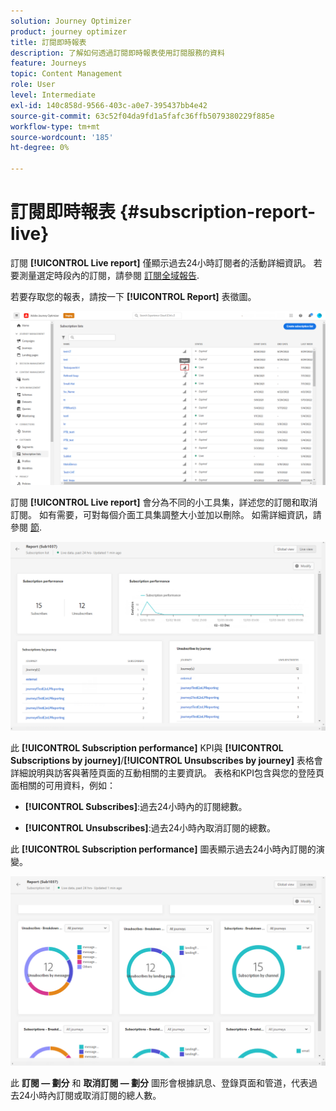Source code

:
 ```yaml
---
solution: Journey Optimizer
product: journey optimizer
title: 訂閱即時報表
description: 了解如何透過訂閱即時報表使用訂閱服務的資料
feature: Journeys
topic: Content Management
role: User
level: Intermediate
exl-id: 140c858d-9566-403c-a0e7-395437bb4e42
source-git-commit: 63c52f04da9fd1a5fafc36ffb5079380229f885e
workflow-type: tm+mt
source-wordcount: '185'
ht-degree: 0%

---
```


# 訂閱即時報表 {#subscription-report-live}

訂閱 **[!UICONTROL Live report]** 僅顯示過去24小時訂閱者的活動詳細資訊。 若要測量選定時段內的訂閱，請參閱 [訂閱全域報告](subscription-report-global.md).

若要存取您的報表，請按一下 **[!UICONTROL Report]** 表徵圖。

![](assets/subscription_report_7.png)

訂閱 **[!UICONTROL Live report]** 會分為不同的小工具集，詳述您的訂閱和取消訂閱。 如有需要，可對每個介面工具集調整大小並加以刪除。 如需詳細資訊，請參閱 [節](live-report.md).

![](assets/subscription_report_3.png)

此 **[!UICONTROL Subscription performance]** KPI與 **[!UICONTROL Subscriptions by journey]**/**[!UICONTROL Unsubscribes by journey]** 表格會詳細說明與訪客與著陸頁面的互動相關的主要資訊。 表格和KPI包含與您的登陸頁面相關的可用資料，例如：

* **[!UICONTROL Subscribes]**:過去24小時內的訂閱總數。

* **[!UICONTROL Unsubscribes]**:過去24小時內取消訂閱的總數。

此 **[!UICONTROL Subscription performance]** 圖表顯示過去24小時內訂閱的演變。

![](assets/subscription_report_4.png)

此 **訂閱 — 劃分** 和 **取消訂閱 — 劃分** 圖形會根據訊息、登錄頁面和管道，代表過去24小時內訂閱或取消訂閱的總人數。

########################################

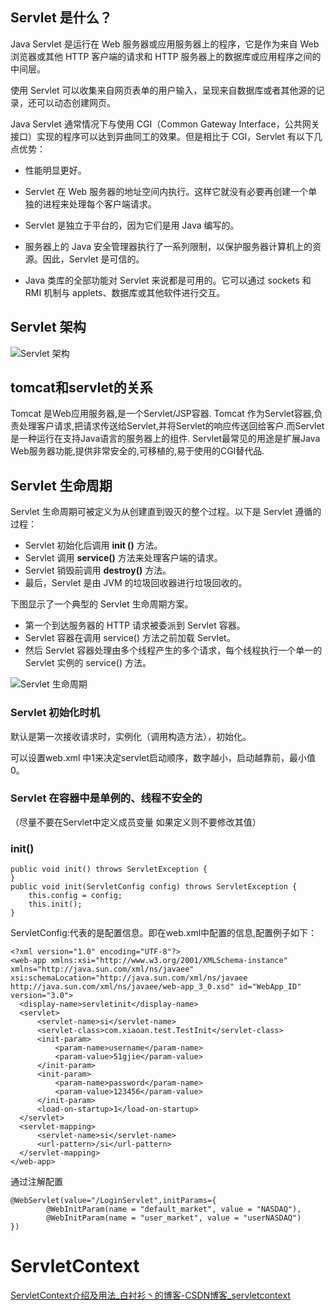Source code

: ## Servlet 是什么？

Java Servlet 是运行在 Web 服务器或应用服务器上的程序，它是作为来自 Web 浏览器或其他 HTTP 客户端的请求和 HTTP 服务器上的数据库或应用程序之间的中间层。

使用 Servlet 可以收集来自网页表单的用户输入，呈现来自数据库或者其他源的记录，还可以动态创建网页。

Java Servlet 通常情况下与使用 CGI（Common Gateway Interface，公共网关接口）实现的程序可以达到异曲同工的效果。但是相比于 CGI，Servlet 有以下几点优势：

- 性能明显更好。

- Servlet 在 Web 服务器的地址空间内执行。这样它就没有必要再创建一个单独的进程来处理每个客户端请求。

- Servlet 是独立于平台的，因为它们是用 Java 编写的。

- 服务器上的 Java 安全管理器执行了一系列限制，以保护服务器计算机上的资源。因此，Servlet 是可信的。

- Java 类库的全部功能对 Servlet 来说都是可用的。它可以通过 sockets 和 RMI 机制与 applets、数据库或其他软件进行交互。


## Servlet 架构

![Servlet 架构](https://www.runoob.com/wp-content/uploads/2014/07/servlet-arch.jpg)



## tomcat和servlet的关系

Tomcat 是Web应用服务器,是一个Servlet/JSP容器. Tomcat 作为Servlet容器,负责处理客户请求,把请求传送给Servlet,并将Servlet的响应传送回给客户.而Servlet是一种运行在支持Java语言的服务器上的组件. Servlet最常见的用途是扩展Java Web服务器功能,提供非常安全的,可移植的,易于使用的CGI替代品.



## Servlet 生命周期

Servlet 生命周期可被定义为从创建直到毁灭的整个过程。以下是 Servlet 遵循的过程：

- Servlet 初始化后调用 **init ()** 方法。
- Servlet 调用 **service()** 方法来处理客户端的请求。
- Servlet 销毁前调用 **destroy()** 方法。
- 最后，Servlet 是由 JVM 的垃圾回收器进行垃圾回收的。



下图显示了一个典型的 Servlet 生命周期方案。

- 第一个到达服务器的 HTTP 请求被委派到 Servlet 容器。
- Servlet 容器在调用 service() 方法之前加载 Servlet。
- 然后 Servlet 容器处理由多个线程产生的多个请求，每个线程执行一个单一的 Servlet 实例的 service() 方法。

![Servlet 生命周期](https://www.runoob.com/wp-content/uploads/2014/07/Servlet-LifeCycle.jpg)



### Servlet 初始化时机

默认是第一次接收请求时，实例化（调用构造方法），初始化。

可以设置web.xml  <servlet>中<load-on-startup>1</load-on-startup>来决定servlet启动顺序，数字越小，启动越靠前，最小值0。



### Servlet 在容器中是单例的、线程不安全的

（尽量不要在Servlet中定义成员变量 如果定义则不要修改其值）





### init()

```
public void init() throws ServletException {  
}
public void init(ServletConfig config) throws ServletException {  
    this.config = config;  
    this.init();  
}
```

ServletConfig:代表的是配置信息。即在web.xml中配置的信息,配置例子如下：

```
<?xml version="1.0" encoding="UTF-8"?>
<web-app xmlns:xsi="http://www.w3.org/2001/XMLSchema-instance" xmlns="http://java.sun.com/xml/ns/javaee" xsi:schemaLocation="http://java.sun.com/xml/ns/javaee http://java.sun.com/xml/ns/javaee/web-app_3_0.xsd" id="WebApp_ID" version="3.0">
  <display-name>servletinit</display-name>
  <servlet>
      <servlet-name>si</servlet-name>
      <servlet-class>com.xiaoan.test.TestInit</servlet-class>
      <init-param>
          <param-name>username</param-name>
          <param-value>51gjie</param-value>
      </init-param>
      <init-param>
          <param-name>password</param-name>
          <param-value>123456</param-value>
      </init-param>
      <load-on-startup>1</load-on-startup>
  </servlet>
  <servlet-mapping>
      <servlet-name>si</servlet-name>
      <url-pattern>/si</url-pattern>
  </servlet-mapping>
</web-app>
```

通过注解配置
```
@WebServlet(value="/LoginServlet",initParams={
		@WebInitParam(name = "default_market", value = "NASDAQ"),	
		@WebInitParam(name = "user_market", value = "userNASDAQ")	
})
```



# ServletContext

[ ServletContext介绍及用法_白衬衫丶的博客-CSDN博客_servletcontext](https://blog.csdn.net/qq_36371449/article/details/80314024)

########################################

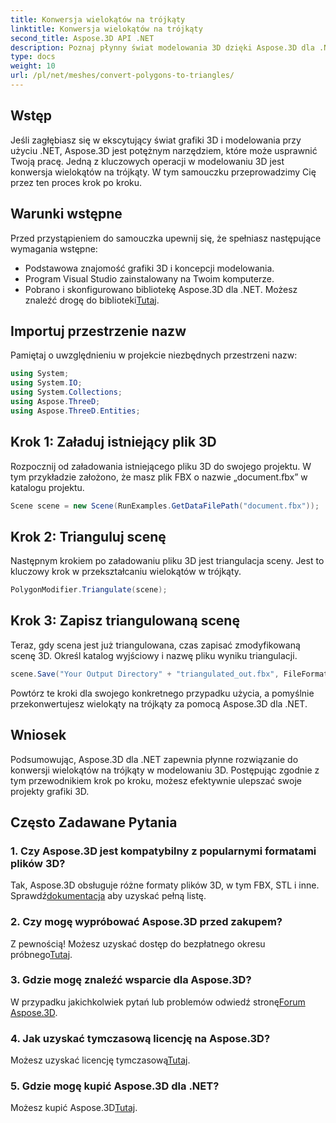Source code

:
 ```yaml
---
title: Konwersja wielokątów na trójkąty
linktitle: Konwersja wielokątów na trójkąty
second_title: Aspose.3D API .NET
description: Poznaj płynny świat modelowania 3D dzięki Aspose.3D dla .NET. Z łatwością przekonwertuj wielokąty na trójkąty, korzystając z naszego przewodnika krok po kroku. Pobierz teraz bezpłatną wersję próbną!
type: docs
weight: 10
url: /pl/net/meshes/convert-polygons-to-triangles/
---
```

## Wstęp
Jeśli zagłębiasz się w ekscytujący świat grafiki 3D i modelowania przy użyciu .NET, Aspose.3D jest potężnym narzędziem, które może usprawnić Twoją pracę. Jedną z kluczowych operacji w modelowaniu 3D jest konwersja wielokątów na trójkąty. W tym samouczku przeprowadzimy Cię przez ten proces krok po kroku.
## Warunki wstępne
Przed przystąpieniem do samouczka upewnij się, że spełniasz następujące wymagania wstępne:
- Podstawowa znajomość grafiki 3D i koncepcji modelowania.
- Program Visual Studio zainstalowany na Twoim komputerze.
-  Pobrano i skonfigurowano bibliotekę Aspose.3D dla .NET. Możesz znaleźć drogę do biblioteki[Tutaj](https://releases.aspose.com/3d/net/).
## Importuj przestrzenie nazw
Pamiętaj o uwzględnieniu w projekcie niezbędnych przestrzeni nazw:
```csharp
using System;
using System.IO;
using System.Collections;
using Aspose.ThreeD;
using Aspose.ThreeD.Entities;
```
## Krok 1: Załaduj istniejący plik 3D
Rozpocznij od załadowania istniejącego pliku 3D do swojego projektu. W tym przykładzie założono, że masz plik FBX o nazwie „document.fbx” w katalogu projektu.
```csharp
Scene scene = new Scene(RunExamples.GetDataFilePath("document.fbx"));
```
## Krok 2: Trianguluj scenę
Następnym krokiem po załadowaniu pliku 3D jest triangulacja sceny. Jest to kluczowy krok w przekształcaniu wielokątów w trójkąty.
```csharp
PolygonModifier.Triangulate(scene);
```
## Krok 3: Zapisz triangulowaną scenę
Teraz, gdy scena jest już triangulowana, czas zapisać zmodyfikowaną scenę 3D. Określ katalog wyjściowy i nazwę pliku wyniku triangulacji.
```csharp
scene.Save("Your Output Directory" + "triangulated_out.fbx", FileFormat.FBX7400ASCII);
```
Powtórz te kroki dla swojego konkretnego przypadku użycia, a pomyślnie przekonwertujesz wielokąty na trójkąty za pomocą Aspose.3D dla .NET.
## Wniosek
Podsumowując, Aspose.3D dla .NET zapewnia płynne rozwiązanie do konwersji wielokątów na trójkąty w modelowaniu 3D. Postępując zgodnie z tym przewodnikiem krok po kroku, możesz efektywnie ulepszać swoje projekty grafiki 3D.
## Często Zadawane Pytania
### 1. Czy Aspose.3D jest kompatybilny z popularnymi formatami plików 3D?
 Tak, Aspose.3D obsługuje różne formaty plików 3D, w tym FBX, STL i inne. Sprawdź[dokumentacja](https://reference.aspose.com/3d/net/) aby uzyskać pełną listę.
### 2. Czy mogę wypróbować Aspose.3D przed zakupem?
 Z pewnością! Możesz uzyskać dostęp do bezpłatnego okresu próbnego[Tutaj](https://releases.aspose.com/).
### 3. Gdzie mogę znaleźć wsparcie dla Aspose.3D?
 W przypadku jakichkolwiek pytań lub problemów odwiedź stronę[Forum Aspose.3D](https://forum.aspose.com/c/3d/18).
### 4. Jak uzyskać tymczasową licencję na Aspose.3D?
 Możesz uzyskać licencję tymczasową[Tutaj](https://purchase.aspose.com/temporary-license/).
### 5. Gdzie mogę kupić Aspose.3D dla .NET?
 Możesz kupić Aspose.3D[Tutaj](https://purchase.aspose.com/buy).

########################################

**Work required**
For the listing above, print only the lines starting at the line containing "### 3. Gdzie" and ending at the line containing "Możesz kupić Aspose.3D[Tutaj](https://purchase.aspose.com/buy).", exactly, both included.

**Answer space**
### 3. Gdzie mogę znaleźć wsparcie dla Aspose.3D?
 W przypadku jakichkolwiek pytań lub problemów odwiedź stronę[Forum Aspose.3D](https://forum.aspose.com/c/3d/18).
### 4. Jak uzyskać tymczasową licencję na Aspose.3D?
 Możesz uzyskać licencję tymczasową[Tutaj](https://purchase.aspose.com/temporary-license/).
### 5. Gdzie mogę kupić Aspose.3D dla .NET?
 Możesz kupić Aspose.3D[Tutaj](https://purchase.aspose.com/buy).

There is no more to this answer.